= Beginning of Section =

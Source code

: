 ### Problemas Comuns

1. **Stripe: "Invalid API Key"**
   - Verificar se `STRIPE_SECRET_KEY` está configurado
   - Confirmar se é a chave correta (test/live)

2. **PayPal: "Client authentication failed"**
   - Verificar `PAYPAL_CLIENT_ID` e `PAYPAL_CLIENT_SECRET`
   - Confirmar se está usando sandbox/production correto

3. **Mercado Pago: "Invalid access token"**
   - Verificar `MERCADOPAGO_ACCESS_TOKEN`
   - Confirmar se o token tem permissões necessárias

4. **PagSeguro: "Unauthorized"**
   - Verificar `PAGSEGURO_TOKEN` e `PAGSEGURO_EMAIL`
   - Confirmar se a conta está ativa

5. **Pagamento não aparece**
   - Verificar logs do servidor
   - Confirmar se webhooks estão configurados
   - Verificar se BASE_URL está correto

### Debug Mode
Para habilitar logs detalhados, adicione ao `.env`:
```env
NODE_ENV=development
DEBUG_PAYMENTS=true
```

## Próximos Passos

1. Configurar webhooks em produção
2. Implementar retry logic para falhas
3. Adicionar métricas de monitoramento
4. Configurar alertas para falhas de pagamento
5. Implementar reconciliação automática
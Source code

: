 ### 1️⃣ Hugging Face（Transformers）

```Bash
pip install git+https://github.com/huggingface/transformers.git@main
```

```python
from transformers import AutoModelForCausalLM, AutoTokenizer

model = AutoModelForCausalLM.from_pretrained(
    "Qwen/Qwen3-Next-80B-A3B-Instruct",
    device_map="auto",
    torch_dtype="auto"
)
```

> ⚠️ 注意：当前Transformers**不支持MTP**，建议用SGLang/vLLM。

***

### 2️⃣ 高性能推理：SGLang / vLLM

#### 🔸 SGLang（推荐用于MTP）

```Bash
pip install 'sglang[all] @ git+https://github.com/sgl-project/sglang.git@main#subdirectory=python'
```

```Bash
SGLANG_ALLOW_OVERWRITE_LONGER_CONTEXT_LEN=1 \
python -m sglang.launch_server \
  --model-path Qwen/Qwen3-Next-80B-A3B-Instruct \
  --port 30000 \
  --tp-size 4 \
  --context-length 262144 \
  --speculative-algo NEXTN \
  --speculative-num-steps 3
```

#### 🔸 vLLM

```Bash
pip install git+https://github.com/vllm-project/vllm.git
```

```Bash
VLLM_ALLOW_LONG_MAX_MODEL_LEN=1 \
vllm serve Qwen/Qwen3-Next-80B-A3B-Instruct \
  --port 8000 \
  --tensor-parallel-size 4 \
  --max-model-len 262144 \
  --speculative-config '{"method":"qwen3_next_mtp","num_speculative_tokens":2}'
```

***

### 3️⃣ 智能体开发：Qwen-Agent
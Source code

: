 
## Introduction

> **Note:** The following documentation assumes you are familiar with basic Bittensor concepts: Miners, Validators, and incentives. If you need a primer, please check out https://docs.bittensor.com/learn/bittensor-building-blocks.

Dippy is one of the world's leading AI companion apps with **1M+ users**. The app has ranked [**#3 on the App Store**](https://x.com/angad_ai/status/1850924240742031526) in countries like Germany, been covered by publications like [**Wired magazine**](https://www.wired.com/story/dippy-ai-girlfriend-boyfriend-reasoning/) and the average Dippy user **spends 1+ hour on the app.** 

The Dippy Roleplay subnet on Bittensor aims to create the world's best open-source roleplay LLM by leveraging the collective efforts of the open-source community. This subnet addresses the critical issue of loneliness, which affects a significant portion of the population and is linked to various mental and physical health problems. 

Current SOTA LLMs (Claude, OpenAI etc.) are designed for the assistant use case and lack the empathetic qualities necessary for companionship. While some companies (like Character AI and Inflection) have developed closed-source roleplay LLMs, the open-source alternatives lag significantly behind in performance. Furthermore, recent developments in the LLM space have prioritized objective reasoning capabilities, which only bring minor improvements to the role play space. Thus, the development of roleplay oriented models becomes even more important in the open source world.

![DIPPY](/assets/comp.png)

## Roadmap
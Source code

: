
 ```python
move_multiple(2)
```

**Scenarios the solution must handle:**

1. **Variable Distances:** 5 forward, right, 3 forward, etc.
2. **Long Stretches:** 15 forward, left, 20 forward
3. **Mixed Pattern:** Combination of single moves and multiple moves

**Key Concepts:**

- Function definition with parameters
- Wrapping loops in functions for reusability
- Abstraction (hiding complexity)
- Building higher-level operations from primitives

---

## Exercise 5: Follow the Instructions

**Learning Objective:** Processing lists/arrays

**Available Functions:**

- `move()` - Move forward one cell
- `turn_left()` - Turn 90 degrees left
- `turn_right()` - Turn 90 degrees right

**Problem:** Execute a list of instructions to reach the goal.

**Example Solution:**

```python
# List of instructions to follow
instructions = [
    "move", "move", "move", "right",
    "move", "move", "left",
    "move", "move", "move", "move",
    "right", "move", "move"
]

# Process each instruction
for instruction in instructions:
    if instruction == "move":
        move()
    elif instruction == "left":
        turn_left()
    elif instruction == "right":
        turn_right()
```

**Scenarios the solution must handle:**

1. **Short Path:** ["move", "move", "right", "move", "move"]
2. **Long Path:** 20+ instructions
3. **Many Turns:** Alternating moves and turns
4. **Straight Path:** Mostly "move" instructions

= End of Section =

*What is needed*: The records above must be transcribed in full, word for word.

*Task output*:
Source code

: ### Problemas Comuns

1. **Stripe: "Invalid API Key"**
   - Verificar se `STRIPE_SECRET_KEY` está configurado
   - Confirmar se é a chave correta (test/live)

2. **PayPal: "Client authentication failed"**
   - Verificar `PAYPAL_CLIENT_ID` e `PAYPAL_CLIENT_SECRET`
   - Confirmar se está usando sandbox/production correto

3. **Mercado Pago: "Invalid access token"**
   - Verificar `MERCADOPAGO_ACCESS_TOKEN`
   - Confirmar se o token tem permissões necessárias

4. **PagSeguro: "Unauthorized"**
   - Verificar `PAGSEGURO_TOKEN` e `PAGSEGURO_EMAIL`
   - Confirmar se a conta está ativa

5. **Pagamento não aparece**
   - Verificar logs do servidor
   - Confirmar se webhooks estão configurados
   - Verificar se BASE_URL está correto

### Debug Mode
Para habilitar logs detalhados, adicione ao `.env`:
```env
NODE_ENV=development
DEBUG_PAYMENTS=true
```

## Próximos Passos

1. Configurar webhooks em produção
2. Implementar retry logic para falhas
3. Adicionar métricas de monitoramento
4. Configurar alertas para falhas de pagamento
5. Implementar reconciliação automática
Source code

: ### 1️⃣ Hugging Face（Transformers）

```Bash
pip install git+https://github.com/huggingface/transformers.git@main
```

```python
from transformers import AutoModelForCausalLM, AutoTokenizer

model = AutoModelForCausalLM.from_pretrained(
    "Qwen/Qwen3-Next-80B-A3B-Instruct",
    device_map="auto",
    torch_dtype="auto"
)
```

> ⚠️ 注意：当前Transformers**不支持MTP**，建议用SGLang/vLLM。

***

### 2️⃣ 高性能推理：SGLang / vLLM

#### 🔸 SGLang（推荐用于MTP）

```Bash
pip install 'sglang[all] @ git+https://github.com/sgl-project/sglang.git@main#subdirectory=python'
```

```Bash
SGLANG_ALLOW_OVERWRITE_LONGER_CONTEXT_LEN=1 \
python -m sglang.launch_server \
  --model-path Qwen/Qwen3-Next-80B-A3B-Instruct \
  --port 30000 \
  --tp-size 4 \
  --context-length 262144 \
  --speculative-algo NEXTN \
  --speculative-num-steps 3
```

#### 🔸 vLLM

```Bash
pip install git+https://github.com/vllm-project/vllm.git
```

```Bash
VLLM_ALLOW_LONG_MAX_MODEL_LEN=1 \
vllm serve Qwen/Qwen3-Next-80B-A3B-Instruct \
  --port 8000 \
  --tensor-parallel-size 4 \
  --max-model-len 262144 \
  --speculative-config '{"method":"qwen3_next_mtp","num_speculative_tokens":2}'
```

***

### 3️⃣ 智能体开发：Qwen-Agent
Source code

: 
## Introduction

> **Note:** The following documentation assumes you are familiar with basic Bittensor concepts: Miners, Validators, and incentives. If you need a primer, please check out https://docs.bittensor.com/learn/bittensor-building-blocks.

Dippy is one of the world's leading AI companion apps with **1M+ users**. The app has ranked [**#3 on the App Store**](https://x.com/angad_ai/status/1850924240742031526) in countries like Germany, been covered by publications like [**Wired magazine**](https://www.wired.com/story/dippy-ai-girlfriend-boyfriend-reasoning/) and the average Dippy user **spends 1+ hour on the app.** 

The Dippy Roleplay subnet on Bittensor aims to create the world's best open-source roleplay LLM by leveraging the collective efforts of the open-source community. This subnet addresses the critical issue of loneliness, which affects a significant portion of the population and is linked to various mental and physical health problems. 

Current SOTA LLMs (Claude, OpenAI etc.) are designed for the assistant use case and lack the empathetic qualities necessary for companionship. While some companies (like Character AI and Inflection) have developed closed-source roleplay LLMs, the open-source alternatives lag significantly behind in performance. Furthermore, recent developments in the LLM space have prioritized objective reasoning capabilities, which only bring minor improvements to the role play space. Thus, the development of roleplay oriented models becomes even more important in the open source world.

![DIPPY](/assets/comp.png)

## Roadmap
Source code

:
 ```python
move_multiple(2)
```

**Scenarios the solution must handle:**

1. **Variable Distances:** 5 forward, right, 3 forward, etc.
2. **Long Stretches:** 15 forward, left, 20 forward
3. **Mixed Pattern:** Combination of single moves and multiple moves

**Key Concepts:**

- Function definition with parameters
- Wrapping loops in functions for reusability
- Abstraction (hiding complexity)
- Building higher-level operations from primitives

---

## Exercise 5: Follow the Instructions

**Learning Objective:** Processing lists/arrays

**Available Functions:**

- `move()` - Move forward one cell
- `turn_left()` - Turn 90 degrees left
- `turn_right()` - Turn 90 degrees right

**Problem:** Execute a list of instructions to reach the goal.

**Example Solution:**

```python
# List of instructions to follow
instructions = [
    "move", "move", "move", "right",
    "move", "move", "left",
    "move", "move", "move", "move",
    "right", "move", "move"
]

# Process each instruction
for instruction in instructions:
    if instruction == "move":
        move()
    elif instruction == "left":
        turn_left()
    elif instruction == "right":
        turn_right()
```

**Scenarios the solution must handle:**

1. **Short Path:** ["move", "move", "right", "move", "move"]
2. **Long Path:** 20+ instructions
3. **Many Turns:** Alternating moves and turns
4. **Straight Path:** Mostly "move" instructions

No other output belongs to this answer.